I am a well adjusted aspie. And I have used my thinking for dealing with anything and everything till now and have been successful.
Earning money has not been a problem as I can teach well(for engineering, private classes for a group.) and get paid well. But, teaching became mundane, as in.
I was not learning anything. I was getting bored. I want to learn/study (math,physics). But do not have the money to put myself into a college.
So, I am trying to start a company. Most of the product is done. Have been applying for funding. Although, not successful in acquiring the funds, have been getting very positive feedback from them on what I have been developing.So, all in all on the company front things are okay. If the company was funded, it would have eased things a bit(finance wise) as I am not earning currently and have some minor debts.
In doing all the above and taking care of myself. I think I neglected and ignored any emotional needs I had. And for the heck of it I cannot understand them.
In a recent incident (which a girl initiated) I did not know how to react (I froze)! And I am not a guy who freezes like that in any weird incident. Haven't had any romantic relationships till now. May be this was a reason.
Now, this incident made me panic & realize that I am hopeless when it comes to emotions/emotional situations. I am 26!
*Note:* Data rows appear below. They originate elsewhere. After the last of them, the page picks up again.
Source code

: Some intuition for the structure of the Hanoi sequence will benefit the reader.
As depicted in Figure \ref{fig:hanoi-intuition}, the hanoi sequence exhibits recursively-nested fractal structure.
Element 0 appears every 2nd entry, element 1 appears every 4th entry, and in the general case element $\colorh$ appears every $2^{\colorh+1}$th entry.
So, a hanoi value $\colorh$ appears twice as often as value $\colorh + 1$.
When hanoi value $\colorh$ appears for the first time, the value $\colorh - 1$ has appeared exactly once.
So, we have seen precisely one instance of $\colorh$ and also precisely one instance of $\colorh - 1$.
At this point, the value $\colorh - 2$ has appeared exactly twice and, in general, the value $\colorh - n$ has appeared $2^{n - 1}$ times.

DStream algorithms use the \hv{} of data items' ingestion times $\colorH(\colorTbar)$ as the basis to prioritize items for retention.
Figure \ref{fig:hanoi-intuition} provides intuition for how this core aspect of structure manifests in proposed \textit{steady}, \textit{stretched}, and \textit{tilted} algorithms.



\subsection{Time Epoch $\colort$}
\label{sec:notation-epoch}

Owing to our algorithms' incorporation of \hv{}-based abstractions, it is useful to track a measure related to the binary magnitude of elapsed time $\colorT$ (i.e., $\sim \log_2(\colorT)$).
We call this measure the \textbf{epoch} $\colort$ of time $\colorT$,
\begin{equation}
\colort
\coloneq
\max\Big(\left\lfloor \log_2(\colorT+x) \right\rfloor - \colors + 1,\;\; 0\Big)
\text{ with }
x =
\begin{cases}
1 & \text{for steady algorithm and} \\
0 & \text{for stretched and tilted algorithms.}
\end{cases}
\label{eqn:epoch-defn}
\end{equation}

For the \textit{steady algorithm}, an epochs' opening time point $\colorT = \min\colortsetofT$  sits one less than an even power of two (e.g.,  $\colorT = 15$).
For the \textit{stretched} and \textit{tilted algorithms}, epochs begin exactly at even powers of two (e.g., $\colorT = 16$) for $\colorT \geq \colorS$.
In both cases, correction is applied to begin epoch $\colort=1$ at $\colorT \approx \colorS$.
The above coupled with things going just okay on the company front have left me disappointed.
I will be back to normal(psyche wise) on the company front. But the emotional stuff I have no idea about.
Any idea on how unhealthy is it to ignore/neglect any emotional needs?
P.S. thanks for reading.
Just because you froze once (or even if you did it a few times) doesn't mean you are really bad at this sort of thing or hopeless. I don't think that is logical.
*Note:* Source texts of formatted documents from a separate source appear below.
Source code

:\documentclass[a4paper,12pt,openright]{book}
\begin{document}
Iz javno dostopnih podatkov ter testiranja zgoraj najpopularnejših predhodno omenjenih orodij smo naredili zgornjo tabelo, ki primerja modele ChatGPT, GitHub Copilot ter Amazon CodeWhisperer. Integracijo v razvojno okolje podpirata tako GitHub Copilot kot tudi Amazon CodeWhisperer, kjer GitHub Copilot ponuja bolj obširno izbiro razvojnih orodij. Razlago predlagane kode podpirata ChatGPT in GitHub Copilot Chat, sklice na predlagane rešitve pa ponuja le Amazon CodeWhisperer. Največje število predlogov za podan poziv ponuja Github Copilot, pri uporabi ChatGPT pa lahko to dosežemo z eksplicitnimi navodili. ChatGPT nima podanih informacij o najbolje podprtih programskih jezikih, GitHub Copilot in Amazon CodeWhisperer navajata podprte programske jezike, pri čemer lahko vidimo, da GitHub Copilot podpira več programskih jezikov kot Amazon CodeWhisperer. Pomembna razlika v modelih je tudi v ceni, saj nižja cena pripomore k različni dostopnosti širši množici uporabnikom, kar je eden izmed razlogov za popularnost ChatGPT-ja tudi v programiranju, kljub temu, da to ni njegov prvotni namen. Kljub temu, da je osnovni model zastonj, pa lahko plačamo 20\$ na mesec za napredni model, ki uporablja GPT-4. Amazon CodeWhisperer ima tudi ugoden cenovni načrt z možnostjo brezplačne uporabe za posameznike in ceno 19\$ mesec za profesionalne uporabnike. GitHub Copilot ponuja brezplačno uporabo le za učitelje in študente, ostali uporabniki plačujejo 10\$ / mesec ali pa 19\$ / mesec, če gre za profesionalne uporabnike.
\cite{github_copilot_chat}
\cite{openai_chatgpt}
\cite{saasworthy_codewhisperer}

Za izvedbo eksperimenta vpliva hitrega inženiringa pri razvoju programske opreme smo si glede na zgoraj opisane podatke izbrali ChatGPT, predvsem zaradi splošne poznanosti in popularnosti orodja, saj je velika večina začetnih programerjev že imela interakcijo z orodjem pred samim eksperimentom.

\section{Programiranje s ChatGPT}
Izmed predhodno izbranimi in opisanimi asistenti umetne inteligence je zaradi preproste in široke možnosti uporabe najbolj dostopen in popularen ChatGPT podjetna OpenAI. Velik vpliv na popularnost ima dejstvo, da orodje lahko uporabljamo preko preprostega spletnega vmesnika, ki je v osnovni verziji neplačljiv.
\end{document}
Everybody makes mistakes. When you were teaching students and they made mistakes, did you throw up your hands and say they were hopeless? I bet not; you probably told them they needed to try again. And even when you had a student who was particularly good, can you say he never screwed up?
Romantic situations are hard, even for most NT's. It is very normal to be anxious about it, to freeze, to forget what to do. I think part of the reason is because you are putting yourself out there where someone can judge you.
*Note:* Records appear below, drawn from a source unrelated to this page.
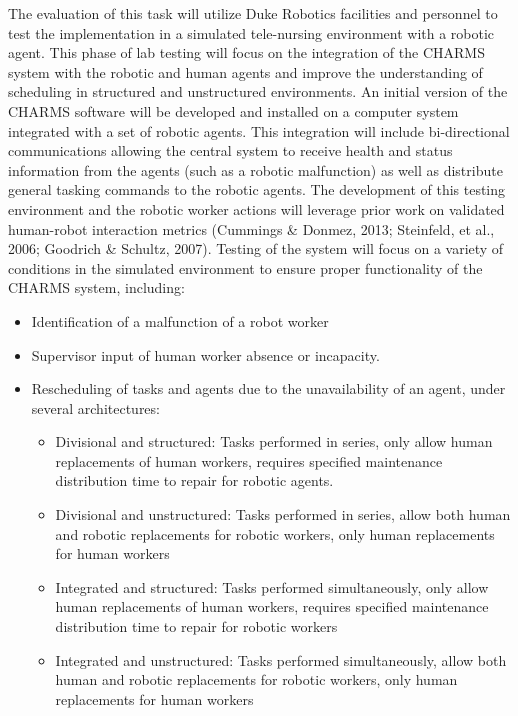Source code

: The evaluation of this task will utilize Duke Robotics facilities and personnel to test the implementation in a simulated tele-nursing environment with a robotic agent. This phase of lab testing will focus on the integration of the CHARMS system with the robotic and human agents and improve the understanding of scheduling in structured and unstructured environments. An initial version of the CHARMS software will be developed and installed on a computer system integrated with a set of robotic agents. This integration will include bi-directional communications allowing the central system to receive health and status information from the agents (such as a robotic malfunction) as well as distribute general tasking commands to the robotic agents. The development of this testing environment and the robotic worker actions will leverage prior work on validated human-robot interaction metrics (Cummings \& Donmez, 2013; Steinfeld, et al., 2006; Goodrich \& Schultz, 2007). Testing of the system will focus on a variety of conditions in the simulated environment to ensure proper functionality of the CHARMS system, including:
\begin{itemize}
    \item Identification of a malfunction of a robot worker
    \item Supervisor input of human worker absence or incapacity.
    \item Rescheduling of tasks and agents due to the unavailability of an agent, under several architectures:
    \begin{itemize}
        \item Divisional and structured: Tasks performed in series, only allow human replacements of human workers, requires specified maintenance distribution time to repair for robotic agents.
        \item Divisional and unstructured: Tasks performed in series, allow both human and robotic replacements for robotic workers, only human replacements for human workers
        \item Integrated and structured: Tasks performed simultaneously, only allow human replacements of human workers, requires specified maintenance distribution time to repair for robotic workers
        \item Integrated and unstructured: Tasks performed simultaneously, allow both human and robotic replacements for robotic workers, only human replacements for human workers
    \end{itemize}
\end{itemize}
Don't be too hard on yourself, just try again.
Everybody makes mistakes. When you were teaching students and they made mistakes, did you throw up your hands and say they were hopeless? I bet not; you probably told them they needed to try again. And even when you had a student who was particularly good, can you say he never screwed up?
Romantic situations are hard, even for most NT's. It is very normal to be anxious about it, to freeze, to forget what to do. I think part of the reason is because you are putting yourself out there where someone can judge you.
Don't be too hard on yourself, just try again.
Sad part is, I know this. Than why put it in this section.